Una pista che Miradossa sostiene con forza anche quando Le Iene lo fanno incontrare con mamma Tonina, per la prima volta dalla morte di Marco.
“Non cerco il perdono però ho bisogno di chiederle scusa”, aveva detto al nostro Alessandro De Giuseppe. E poco dopo quella intervista mamma Tonina, che non lo ritiene responsabile della morte del figlio, accetta di incontrarlo. Il momento è davvero molto emozionante e alla fine dell’incontro Tonina convince Miradossa ad andare a visitare per la prima volta la tomba di Marco.
“Sono vent’anni che lotto, quello che voglio da te è una mano”, gli dice subito Tonina non appena i due si appartano tranquilli. E Fabio Miradossa ribadisce quello che già aveva detto al nostro Alessandro De Giuseppe: "Io mi sto autoaccusando, ma le sto dicendo che occorre seguire i soldi. I soldi non li ho presi io, mancano dei soldi. Sa cosa mi è stato risposto? Ci stai prendendo per il culo, i soldi li hai presi tu. E allora ho deciso di patteggiare, non la vogliono la verità…”.
Sono davvero troppe le cose che sembrano non tornare in questa vicenda, come anche la storia della richiesta di aiuto che Marco avrebbe fatto alla reception del residence Le Rose, diverse ore prima di morire.
Alessandro De Giuseppe avvicina Lucia Dionigi, la receptionist che ha ricevuto due richieste di intervento da parte di Pantani, che si diceva disturbato dalla presenza di alcune persone. Una richiesta però mai girata alle forze dell’ordine. “Mi dispiace, non mi va di rispondere”, ha detto Lucia Dionigi alla Iena. Interrogata dalle autorità, la Dionigi aveva raccontato di avere sentito subito il proprietario del residence, e d’accordo con lui di essere salita a controllare nella stanza di Marco, senza però chiamare i carabinieri. Ma la donna, avendo trovato la porta d’ingresso della stanza di Marco ostruita e non avendo ricevuto risposta, sarebbe tornata in reception disinteressandosi di quella richiesta d’aiuto.

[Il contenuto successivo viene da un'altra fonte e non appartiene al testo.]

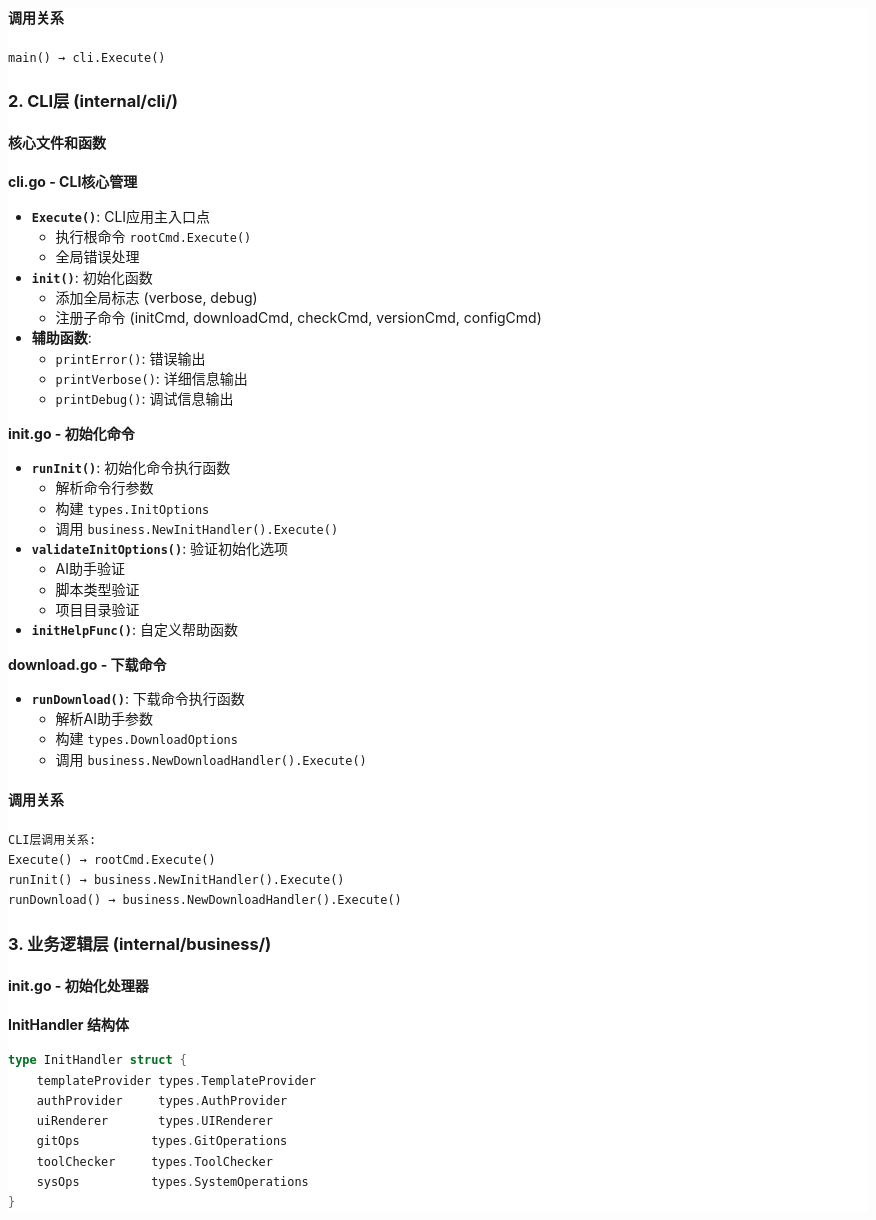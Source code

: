 #### 调用关系
```
main() → cli.Execute()
```

### 2. CLI层 (internal/cli/)

#### 核心文件和函数

**cli.go - CLI核心管理**
- **`Execute()`**: CLI应用主入口点
  - 执行根命令 `rootCmd.Execute()`
  - 全局错误处理
- **`init()`**: 初始化函数
  - 添加全局标志 (verbose, debug)
  - 注册子命令 (initCmd, downloadCmd, checkCmd, versionCmd, configCmd)
- **辅助函数**:
  - `printError()`: 错误输出
  - `printVerbose()`: 详细信息输出
  - `printDebug()`: 调试信息输出

**init.go - 初始化命令**
- **`runInit()`**: 初始化命令执行函数
  - 解析命令行参数
  - 构建 `types.InitOptions`
  - 调用 `business.NewInitHandler().Execute()`
- **`validateInitOptions()`**: 验证初始化选项
  - AI助手验证
  - 脚本类型验证
  - 项目目录验证
- **`initHelpFunc()`**: 自定义帮助函数

**download.go - 下载命令**
- **`runDownload()`**: 下载命令执行函数
  - 解析AI助手参数
  - 构建 `types.DownloadOptions`
  - 调用 `business.NewDownloadHandler().Execute()`

#### 调用关系
```
CLI层调用关系:
Execute() → rootCmd.Execute()
runInit() → business.NewInitHandler().Execute()
runDownload() → business.NewDownloadHandler().Execute()
```

### 3. 业务逻辑层 (internal/business/)

#### init.go - 初始化处理器

**InitHandler 结构体**
```go
type InitHandler struct {
    templateProvider types.TemplateProvider
    authProvider     types.AuthProvider
    uiRenderer       types.UIRenderer
    gitOps          types.GitOperations
    toolChecker     types.ToolChecker
    sysOps          types.SystemOperations
}
```
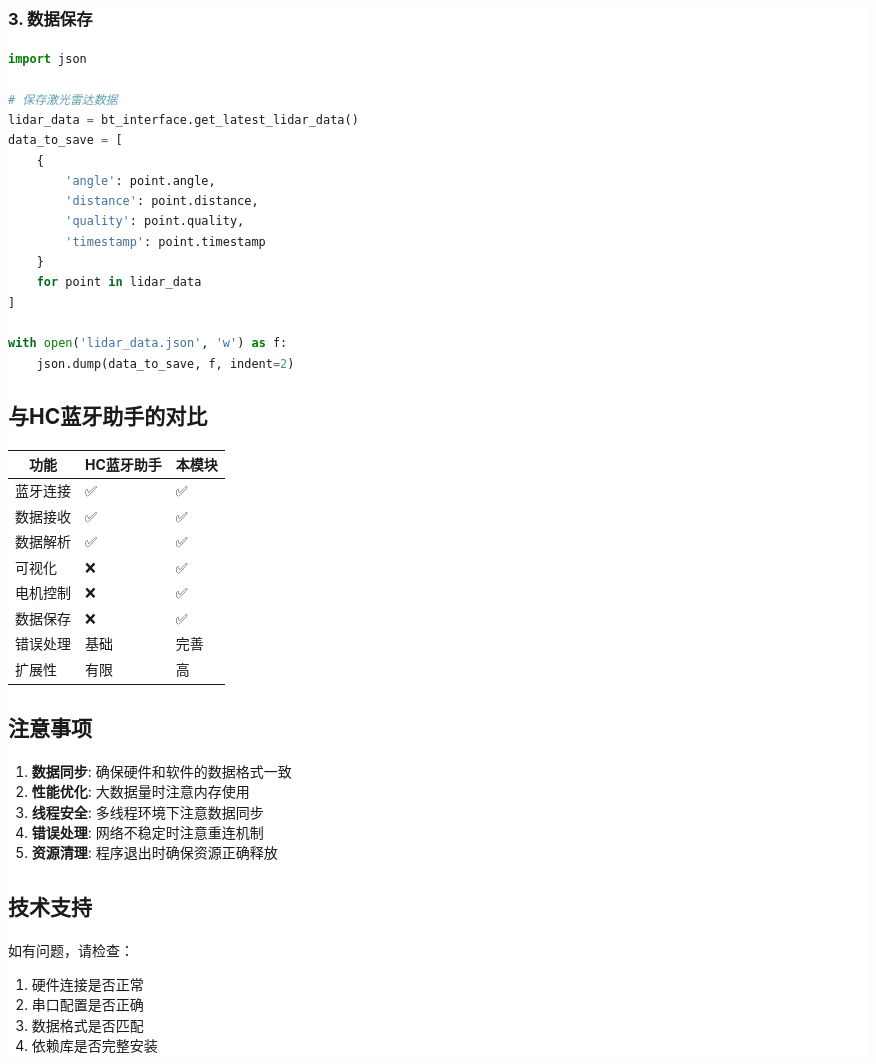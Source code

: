 ### 3. 数据保存

```python
import json

# 保存激光雷达数据
lidar_data = bt_interface.get_latest_lidar_data()
data_to_save = [
    {
        'angle': point.angle,
        'distance': point.distance,
        'quality': point.quality,
        'timestamp': point.timestamp
    }
    for point in lidar_data
]

with open('lidar_data.json', 'w') as f:
    json.dump(data_to_save, f, indent=2)
```

## 与HC蓝牙助手的对比

| 功能 | HC蓝牙助手 | 本模块 |
|------|------------|--------|
| 蓝牙连接 | ✅ | ✅ |
| 数据接收 | ✅ | ✅ |
| 数据解析 | ✅ | ✅ |
| 可视化 | ❌ | ✅ |
| 电机控制 | ❌ | ✅ |
| 数据保存 | ❌ | ✅ |
| 错误处理 | 基础 | 完善 |
| 扩展性 | 有限 | 高 |

## 注意事项

1. **数据同步**: 确保硬件和软件的数据格式一致
2. **性能优化**: 大数据量时注意内存使用
3. **线程安全**: 多线程环境下注意数据同步
4. **错误处理**: 网络不稳定时注意重连机制
5. **资源清理**: 程序退出时确保资源正确释放

## 技术支持

如有问题，请检查：
1. 硬件连接是否正常
2. 串口配置是否正确
3. 数据格式是否匹配
4. 依赖库是否完整安装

“In quale hotel del mondo il signor X chiama la reception chiedendo di avvertire i carabinieri e spiegando che ci sono persone che lo disturbano, per due volte, e nessuno decide di entrare fino alle 20.30?”, chiede l’avvocato De Rensis?
Sandro De Luigi, proprietario del residence Le Rose, avvicinato da Alessandro De Giuseppe, si rifiuta di rispondere sul perché non avvertì le forze dell’ordine. “Non so cosa dirle”. Sta nascondendo qualcosa?